== ENTRIES SUPPLIED

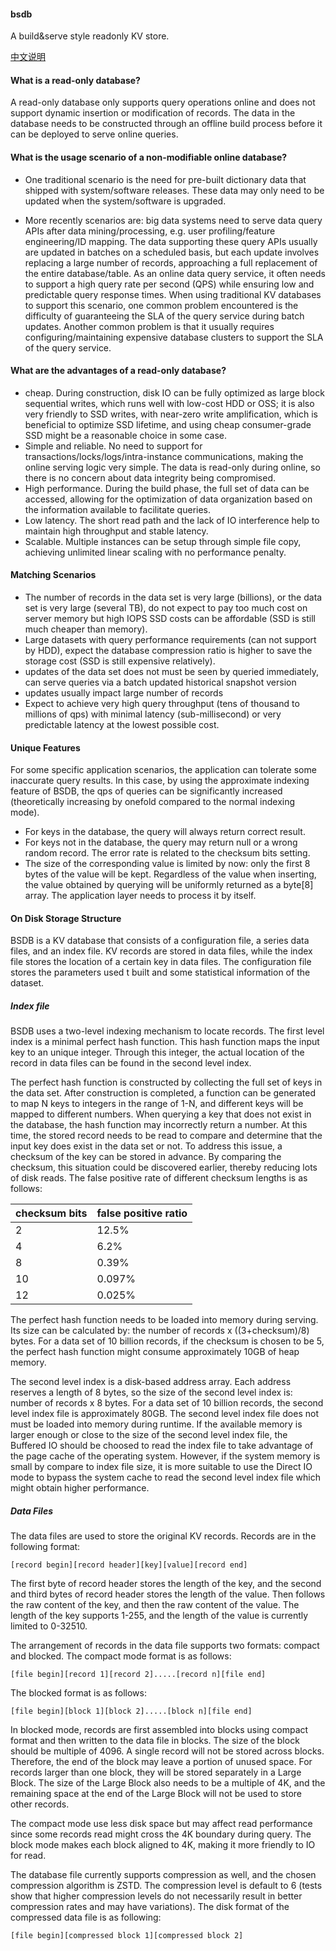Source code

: #### bsdb
A build&amp;serve style readonly KV store.

[中文说明](README_CN.md)

#### What is a read-only database?

A read-only database only supports query operations online and does not support dynamic insertion or modification of records. The data in the database needs to be constructed through an offline build process before it can be deployed to serve online queries.

#### What is the usage scenario of a non-modifiable online database?

- One traditional scenario is the need for pre-built dictionary data that shipped with system/software releases. These data may only need to be updated when the system/software is upgraded.

- More recently scenarios are: big data systems need to serve data query APIs after data mining/processing, e.g. user profiling/feature engineering/ID mapping. The data supporting these query APIs usually are updated in batches on a scheduled basis, but each update involves replacing a large number of records, approaching a full replacement of the entire database/table. As an online data query service, it often needs to support a high query rate per second (QPS) while ensuring low and predictable query response times. When using traditional KV databases to support this scenario, one common problem encountered is the difficulty of guaranteeing the SLA of the query service during batch updates. Another common problem is that it usually requires configuring/maintaining expensive database clusters to support the SLA of the query service.

#### What are the advantages of a read-only database?

- cheap. During construction, disk IO can be fully optimized as large block sequential writes, which runs well with low-cost HDD or OSS; it is also very friendly to SSD writes, with near-zero write amplification, which is beneficial to optimize SSD lifetime, and using cheap consumer-grade SSD might be a reasonable choice in some case.
- Simple and reliable. No need to support for transactions/locks/logs/intra-instance communications, making the online serving logic very simple. The data is read-only during online, so there is no concern about data integrity being compromised.
- High performance. During the build phase, the full set of data can be accessed, allowing for the optimization of data organization based on the information available to facilitate queries.
- Low latency. The short read path and the lack of IO interference help to maintain high throughput and stable latency.
- Scalable. Multiple instances can be setup through simple file copy, achieving unlimited linear scaling with no performance penalty.

#### Matching Scenarios

- The number of records in the data set is very large (billions), or the data set is very large (several TB), do not expect to pay too much cost on server memory but high IOPS SSD costs can be affordable (SSD is still much cheaper than memory). 
- Large datasets with query performance requirements (can not support by HDD), expect the database compression ratio is higher to save the storage cost (SSD is still expensive relatively).
- updates of the data set does not must be seen by queried immediately, can serve queries via a batch updated historical snapshot version
- updates usually impact large number of records
- Expect to achieve very high query throughput (tens of thousand to millions of qps) with minimal latency (sub-millisecond) or very predictable latency at the lowest possible cost.

#### Unique Features

For some specific application scenarios, the application can tolerate some inaccurate query results. In this case, by using the approximate indexing feature of BSDB, the qps of queries can be significantly increased (theoretically increasing by onefold compared to the normal indexing mode).

- For keys in the database, the query will always return correct result.
- For keys not in the database, the query may return null or a wrong random record. The error rate is related to the checksum bits setting.
- The size of the corresponding value is limited by now: only the first 8 bytes of the value will be kept. Regardless of the value when inserting, the value obtained by querying will be uniformly returned as a byte[8] array. The application layer needs to process it by itself.

#### On Disk Storage Structure

BSDB is a KV database that consists of a configuration file, a series data files, and an index file. KV records are stored in data files, while the index file stores the location of a certain key in data files. The configuration file stores the parameters used t built and some statistical information of the dataset.

##### Index file

BSDB uses a two-level indexing mechanism to locate records. The first level index is a minimal perfect hash function. This hash function maps the input key to an unique integer. Through this integer, the actual location of the record in data files can be found in the second level index.

The perfect hash function is constructed by collecting the full set of keys in the data set. After construction is completed, a function can be generated to map N keys to integers in the range of 1-N, and different keys will be mapped to different numbers. When querying a key that does not exist in the database, the hash function may incorrectly return a number. At this time, the stored record needs to be read to compare and determine that the input key does exist in the data set or not. To address this issue, a checksum of the key can be stored in advance. By comparing the checksum, this situation could be discovered earlier, thereby reducing lots of disk reads. The false positive rate of different checksum lengths is as follows:

|checksum bits	|false positive ratio|
|--|---|
|2	|12.5%|
|4	|6.2%|
|8	|0.39%|
|10|0.097%|
|12|0.025%|

The perfect hash function needs to be loaded into memory during serving. Its size can be calculated by: the number of records x ((3+checksum)/8) bytes. For a data set of 10 billion records, if the checksum is chosen to be 5, the perfect hash function might consume approximately 10GB of heap memory.

The second level index is a disk-based address array. Each address reserves a length of 8 bytes, so the size of the second level index is: number of records x 8 bytes. For a data set of 10 billion records, the second level index file is approximately 80GB. The second level index file does not must be loaded into memory during runtime. If the available memory is larger enough or close to the size of the second level index file, the Buffered IO should be choosed to read the index file to take advantage of the page cache of the operating system. However, if the system memory is small by compare to index file size, it is more suitable to use the Direct IO mode to bypass the system cache to read the second level index file which might obtain higher performance.

##### Data Files

The data files are used to store the original KV records. Records are in the following format:

    [record begin][record header][key][value][record end]

The first byte of record header stores the length of the key, and the second and third bytes of record header stores the length of the value. Then follows the raw content of the key, and then the raw content of the value. The length of the key supports 1-255, and the length of the value is currently limited to 0-32510.

The arrangement of records in the data file supports two formats: compact and blocked. The compact mode format is as follows:

    [file begin][record 1][record 2].....[record n][file end]

The blocked format is as follows:

    [file begin][block 1][block 2].....[block n][file end]

In blocked mode, records are first assembled into blocks using compact format and then written to the data file in blocks. The size of the block should be multiple of 4096. A single record will not be stored across blocks. Therefore, the end of the block may leave a portion of unused space. 
For records larger than one block, they will be stored separately in a Large Block. The size of the Large Block also needs to be a multiple of 4K, and the remaining space at the end of the Large Block will not be used to store other records.

The compact mode use less disk space but may affect read performance since some records read might cross the 4K boundary during query. The block mode makes each block aligned to 4K, making it more friendly to IO for read.

The database file currently supports compression as well, and the chosen compression algorithm is ZSTD. The compression level is default to 6 (tests show that higher compression levels do not necessarily result in better compression rates and may have variations). The disk format of the compressed data file is as following:

    [file begin][compressed block 1][compressed block 2]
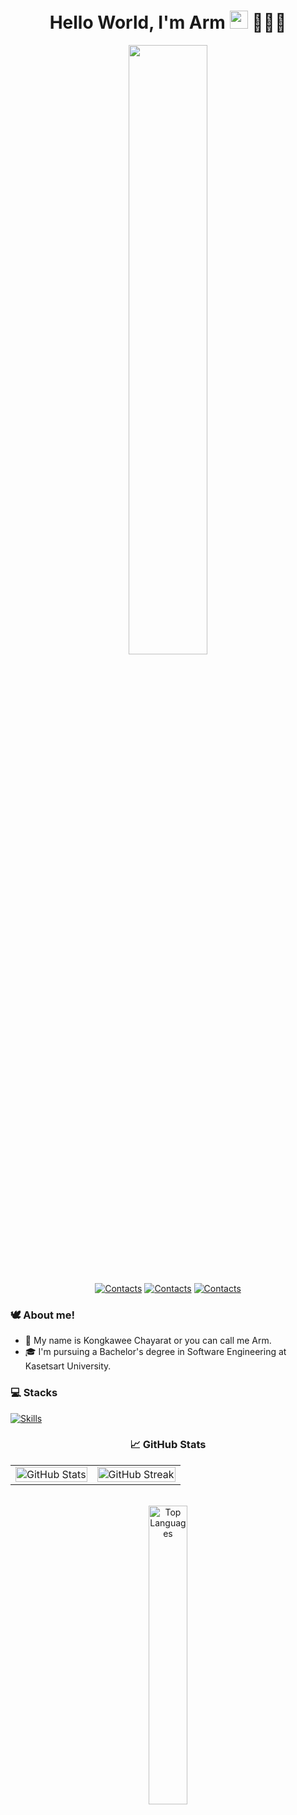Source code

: <div align="center">
<h1>Hello World, I'm Arm <img src="https://github.com/TheDudeThatCode/TheDudeThatCode/blob/master/Assets/Hi.gif" width="29px"> 👨🏻‍💻</h1>

<img src="https://user-images.githubusercontent.com/74038190/225813708-98b745f2-7d22-48cf-9150-083f1b00d6c9.gif" width="50%">

<br/>
<br/>

[![Contacts](https://skillicons.dev/icons?i=linkedin)](https://www.linkedin.com/in/kongkawee-chayarat-b98452269/)
[![Contacts](https://skillicons.dev/icons?i=gmail&theme=light)](https://skillicons.dev)
[![Contacts](https://skillicons.dev/icons?i=discord)](https://skillicons.dev)

</div>

<h3> 🕊️ About me! </h2>

- 👀 My name is Kongkawee Chayarat or you can call me Arm.
- 🎓 I'm pursuing a Bachelor's degree in Software Engineering at Kasetsart University.


<h3> 💻 Stacks </h2>

[![Skills](https://skillicons.dev/icons?i=ts,js,py,html,css,java,cpp,cs,kotlin,swift,nextjs,react,tailwind,flask,fastapi,django,selenium,unity,spring,figma,vscode,postman,gcp,aws,git,docker,azure,postgres,prisma,mysql,mongodb&theme=dark)](https://skillicons.dev)


<h3 align="center"> 📈 GitHub Stats </h2>

<div align="center">
  <table style="border-collapse: collapse; border: none;">
  <tr>
    <td align="center" valign="center">
      <a href="https://github.com/kongkawee">
        <img src="https://github-readme-stats.vercel.app/api?username=kongkawee&show_icons=true&theme=tokyonight&hide_border=true" alt="GitHub Stats" width="100%"/>
      </a>
    </td>
    <td align="center">
      <a href="https://git.io/streak-stats">
        <img src="https://github-readme-streak-stats-eight.vercel.app/?user=kongkawee&theme=tokyonight&hide_border=true" alt="GitHub Streak" width="100%"/>
      </a>
    </td>
  </tr>
  </table>
</div>

<br/>

<div align="center">
  <img src="https://github-readme-stats.vercel.app/api/top-langs/?username=kongkawee&layout=compact&theme=tokyonight&hide_border=true" alt="Top Languages" width="35%"/>
</div>




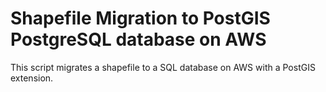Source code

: # Shapefile Migration to PostGIS PostgreSQL database on AWS
This script migrates a shapefile to a SQL database on AWS with a PostGIS extension.
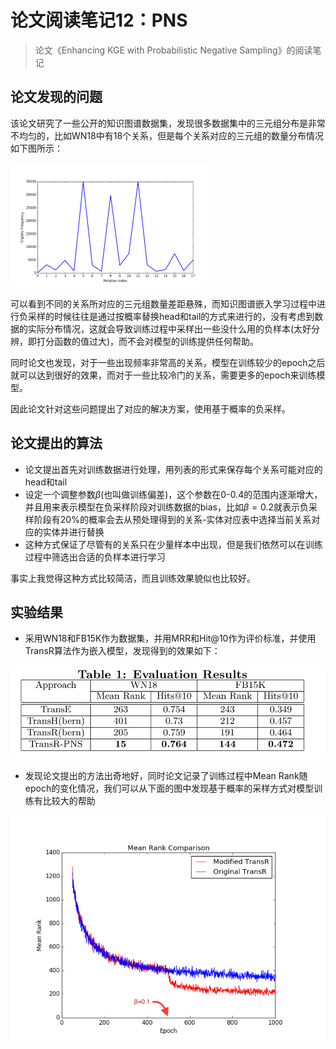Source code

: # 论文阅读笔记12：PNS

> 论文《Enhancing KGE with Probabilistic Negative Sampling》的阅读笔记

## 论文发现的问题

该论文研究了一些公开的知识图谱数据集，发现很多数据集中的三元组分布是非常不均匀的，比如WN18中有18个关系，但是每个关系对应的三元组的数量分布情况如下图所示：

<img src="static/image-20210811233204515.png" alt="image-20210811233204515" style="zoom:50%;" />

可以看到不同的关系所对应的三元组数量差距悬殊，而知识图谱嵌入学习过程中进行负采样的时候往往是通过按概率替换head和tail的方式来进行的，没有考虑到数据的实际分布情况，这就会导致训练过程中采样出一些没什么用的负样本(太好分辨，即打分函数的值过大)，而不会对模型的训练提供任何帮助。

同时论文也发现，对于一些出现频率非常高的关系，模型在训练较少的epoch之后就可以达到很好的效果，而对于一些比较冷门的关系，需要更多的epoch来训练模型。

因此论文针对这些问题提出了对应的解决方案，使用基于概率的负采样。

## 论文提出的算法

- 论文提出首先对训练数据进行处理，用列表的形式来保存每个关系可能对应的head和tail
- 设定一个调整参数$\beta$(也叫做训练偏差)，这个参数在0-0.4的范围内逐渐增大，并且用来表示模型在负采样阶段对训练数据的bias，比如$\beta=0.2$就表示负采样阶段有20%的概率会去从预处理得到的关系-实体对应表中选择当前关系对应的实体并进行替换
- 这种方式保证了尽管有的关系只在少量样本中出现，但是我们依然可以在训练过程中筛选出合适的负样本进行学习

事实上我觉得这种方式比较简洁，而且训练效果貌似也比较好。

## 实验结果

- 采用WN18和FB15K作为数据集，并用MRR和Hit@10作为评价标准，并使用TransR算法作为嵌入模型，发现得到的效果如下：

![image-20210811235620562](static/image-20210811235620562.png)

- 发现论文提出的方法出奇地好，同时论文记录了训练过程中Mean Rank随epoch的变化情况，我们可以从下面的图中发现基于概率的采样方式对模型训练有比较大的帮助

![image-20210811235838325](static/image-20210811235838325.png)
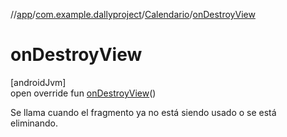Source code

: //[app](../../../index.md)/[com.example.dallyproject](../index.md)/[Calendario](index.md)/[onDestroyView](on-destroy-view.md)

# onDestroyView

[androidJvm]\
open override fun [onDestroyView](on-destroy-view.md)()

Se llama cuando el fragmento ya no está siendo usado o se está eliminando.
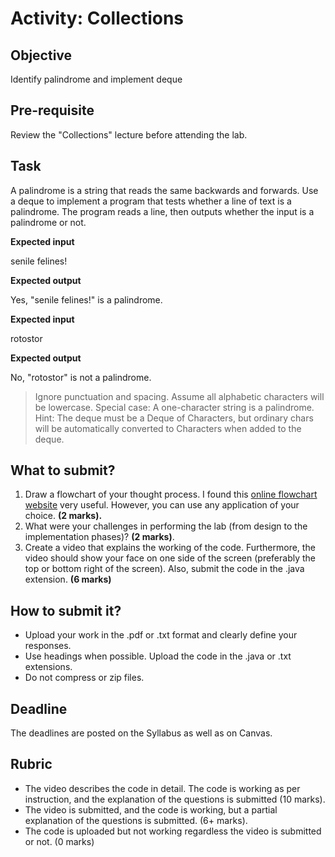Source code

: # Activity: Collections

## Objective

Identify palindrome and implement deque 

## Pre-requisite

Review the "Collections" lecture before attending the lab. 

## Task

A palindrome is a string that reads the same backwards and forwards. Use a deque to implement a program that tests whether a line of text is a palindrome. 
The program reads a line, then outputs whether the input is a palindrome or not.

__Expected input__

senile felines!

__Expected output__

Yes, "senile felines!" is a palindrome.

__Expected input__

rotostor

__Expected output__

No, "rotostor" is not a palindrome.

>Ignore punctuation and spacing. Assume all alphabetic characters will be lowercase.
>Special case: A one-character string is a palindrome.
>Hint: The deque must be a Deque of Characters, but ordinary chars will be automatically converted to Characters when added to the deque.

## What to submit?

1. Draw a flowchart of your thought process. I found this [online flowchart website](http://www.draw.io) very useful. However, you can use any application of your choice. **(2 marks).**   
2. What were your challenges in performing the lab (from design to the implementation phases)? **(2 marks)**.  
3. Create a video that explains the working of the code. Furthermore, the video should show your face on one side of the screen (preferably the top or bottom right of the screen). Also, submit the code in the .java extension. **(6 marks)**

## How to submit it?

- Upload your work in the .pdf or .txt format and clearly define your responses.  
- Use headings when possible. Upload the code in the .java or .txt extensions.
- Do not compress or zip files.

## Deadline

The deadlines are posted on the Syllabus as well as on Canvas.

## Rubric

- The video describes the code in detail. The code is working as per instruction, and the explanation of the questions is submitted (10 marks).  
- The video is submitted, and the code is working, but a partial explanation of the questions is submitted. (6+ marks).  
- The code is uploaded but not working regardless the video is submitted or not. (0 marks)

====

### ASSIGNED TASK:
In the data above, which lines lie between the line with "A build&amp;serve style readonly KV store." and the line with "- One traditional", inclusive? Print those lines exactly and nothing else.

### RESPONSE TO THE EXERCISE:
A build&amp;serve style readonly KV store.

[中文说明](README_CN.md)

#### What is a read-only database?

A read-only database only supports query operations online and does not support dynamic insertion or modification of records. The data in the database needs to be constructed through an offline build process before it can be deployed to serve online queries.

#### What is the usage scenario of a non-modifiable online database?

- One traditional scenario is the need for pre-built dictionary data that shipped with system/software releases. These data may only need to be updated when the system/software is upgraded.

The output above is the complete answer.